▶ _Work instructions_: Your answer should consist of each line below that includes the word "restored".

Items from a data source
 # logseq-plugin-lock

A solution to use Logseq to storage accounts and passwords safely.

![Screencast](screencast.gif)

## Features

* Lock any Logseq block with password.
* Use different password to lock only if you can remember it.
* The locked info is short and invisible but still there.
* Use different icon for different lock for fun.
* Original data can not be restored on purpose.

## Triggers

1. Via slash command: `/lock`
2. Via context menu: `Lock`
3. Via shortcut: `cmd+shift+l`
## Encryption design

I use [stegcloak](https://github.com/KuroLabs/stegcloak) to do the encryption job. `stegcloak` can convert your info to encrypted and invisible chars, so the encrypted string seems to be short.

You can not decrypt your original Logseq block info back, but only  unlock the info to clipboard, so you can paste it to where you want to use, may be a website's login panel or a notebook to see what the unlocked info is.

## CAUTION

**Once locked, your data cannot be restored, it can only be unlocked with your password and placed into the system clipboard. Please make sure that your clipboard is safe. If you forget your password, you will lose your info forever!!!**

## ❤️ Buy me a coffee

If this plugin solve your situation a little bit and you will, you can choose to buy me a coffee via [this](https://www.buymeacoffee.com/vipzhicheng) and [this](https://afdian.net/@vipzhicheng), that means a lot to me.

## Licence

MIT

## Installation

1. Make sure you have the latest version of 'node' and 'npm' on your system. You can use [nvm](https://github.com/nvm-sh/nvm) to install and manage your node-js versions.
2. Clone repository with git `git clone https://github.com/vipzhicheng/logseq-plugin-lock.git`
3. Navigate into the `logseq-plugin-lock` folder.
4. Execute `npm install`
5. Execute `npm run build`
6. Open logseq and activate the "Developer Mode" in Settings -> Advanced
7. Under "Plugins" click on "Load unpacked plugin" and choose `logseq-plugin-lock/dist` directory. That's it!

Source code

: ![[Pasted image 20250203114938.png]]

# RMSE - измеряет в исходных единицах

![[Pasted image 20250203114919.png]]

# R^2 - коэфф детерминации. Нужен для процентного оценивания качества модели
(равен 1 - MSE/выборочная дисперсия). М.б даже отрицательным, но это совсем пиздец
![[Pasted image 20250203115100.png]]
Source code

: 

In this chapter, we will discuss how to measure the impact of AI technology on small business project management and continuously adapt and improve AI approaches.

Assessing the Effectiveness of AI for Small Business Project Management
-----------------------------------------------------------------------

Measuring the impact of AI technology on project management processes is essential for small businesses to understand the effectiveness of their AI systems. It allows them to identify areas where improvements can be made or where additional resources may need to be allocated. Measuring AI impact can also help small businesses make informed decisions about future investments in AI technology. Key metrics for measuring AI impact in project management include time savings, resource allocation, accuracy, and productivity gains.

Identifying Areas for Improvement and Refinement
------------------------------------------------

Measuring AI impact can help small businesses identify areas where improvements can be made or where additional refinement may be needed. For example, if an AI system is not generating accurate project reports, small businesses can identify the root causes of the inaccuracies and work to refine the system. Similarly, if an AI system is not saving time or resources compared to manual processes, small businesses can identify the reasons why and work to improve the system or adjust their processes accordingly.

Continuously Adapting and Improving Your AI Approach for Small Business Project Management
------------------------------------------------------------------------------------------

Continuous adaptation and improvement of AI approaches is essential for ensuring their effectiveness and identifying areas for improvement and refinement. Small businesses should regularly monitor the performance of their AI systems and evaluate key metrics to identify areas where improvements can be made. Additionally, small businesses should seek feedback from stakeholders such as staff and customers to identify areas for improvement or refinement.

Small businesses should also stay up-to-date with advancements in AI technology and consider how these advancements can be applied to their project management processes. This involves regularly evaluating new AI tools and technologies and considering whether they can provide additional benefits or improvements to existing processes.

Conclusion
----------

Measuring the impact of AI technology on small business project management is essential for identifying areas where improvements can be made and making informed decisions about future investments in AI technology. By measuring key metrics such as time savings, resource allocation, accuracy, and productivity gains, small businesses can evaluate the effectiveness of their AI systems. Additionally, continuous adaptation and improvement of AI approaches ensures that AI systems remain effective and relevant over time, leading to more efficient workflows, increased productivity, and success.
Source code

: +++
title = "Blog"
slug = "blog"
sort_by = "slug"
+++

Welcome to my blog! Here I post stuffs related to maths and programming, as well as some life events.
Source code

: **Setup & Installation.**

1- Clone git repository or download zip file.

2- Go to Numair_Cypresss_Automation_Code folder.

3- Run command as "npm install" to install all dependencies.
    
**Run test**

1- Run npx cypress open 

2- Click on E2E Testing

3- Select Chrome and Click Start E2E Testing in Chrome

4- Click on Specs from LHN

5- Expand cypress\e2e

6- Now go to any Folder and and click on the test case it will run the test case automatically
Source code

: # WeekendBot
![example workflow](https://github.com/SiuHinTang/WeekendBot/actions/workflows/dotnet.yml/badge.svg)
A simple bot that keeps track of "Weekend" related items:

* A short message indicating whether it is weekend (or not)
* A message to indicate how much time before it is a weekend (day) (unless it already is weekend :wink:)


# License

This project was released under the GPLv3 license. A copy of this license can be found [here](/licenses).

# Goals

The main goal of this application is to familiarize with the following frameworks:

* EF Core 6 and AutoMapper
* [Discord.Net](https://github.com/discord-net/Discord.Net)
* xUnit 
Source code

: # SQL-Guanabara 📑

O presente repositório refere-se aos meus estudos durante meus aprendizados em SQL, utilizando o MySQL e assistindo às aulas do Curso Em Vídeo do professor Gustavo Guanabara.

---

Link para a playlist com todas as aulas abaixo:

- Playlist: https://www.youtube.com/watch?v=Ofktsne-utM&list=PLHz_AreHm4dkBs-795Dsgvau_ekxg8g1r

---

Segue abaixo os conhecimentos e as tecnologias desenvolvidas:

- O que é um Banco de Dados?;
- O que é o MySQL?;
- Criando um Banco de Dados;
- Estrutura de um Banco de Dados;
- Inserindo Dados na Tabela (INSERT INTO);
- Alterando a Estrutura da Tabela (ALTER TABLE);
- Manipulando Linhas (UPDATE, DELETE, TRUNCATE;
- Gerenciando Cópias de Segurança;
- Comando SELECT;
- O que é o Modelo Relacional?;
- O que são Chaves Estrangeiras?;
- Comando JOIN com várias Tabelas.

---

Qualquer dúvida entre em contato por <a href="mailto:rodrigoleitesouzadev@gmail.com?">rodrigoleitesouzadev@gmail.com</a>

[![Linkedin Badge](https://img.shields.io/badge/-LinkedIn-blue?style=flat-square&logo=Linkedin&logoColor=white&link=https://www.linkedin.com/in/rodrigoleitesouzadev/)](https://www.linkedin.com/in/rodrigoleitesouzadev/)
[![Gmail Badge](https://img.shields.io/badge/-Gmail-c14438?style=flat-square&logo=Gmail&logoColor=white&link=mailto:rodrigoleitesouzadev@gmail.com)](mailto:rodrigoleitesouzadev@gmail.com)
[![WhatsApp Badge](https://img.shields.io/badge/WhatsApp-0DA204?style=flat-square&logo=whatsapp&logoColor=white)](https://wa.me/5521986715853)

▶ _Answer box_:
* Original data can not be restored on purpose.
**Once locked, your data cannot be restored, it can only be unlocked with your password and placed into the system clipboard. Please make sure that your clipboard is safe. If you forget your password, you will lose your info forever!!!**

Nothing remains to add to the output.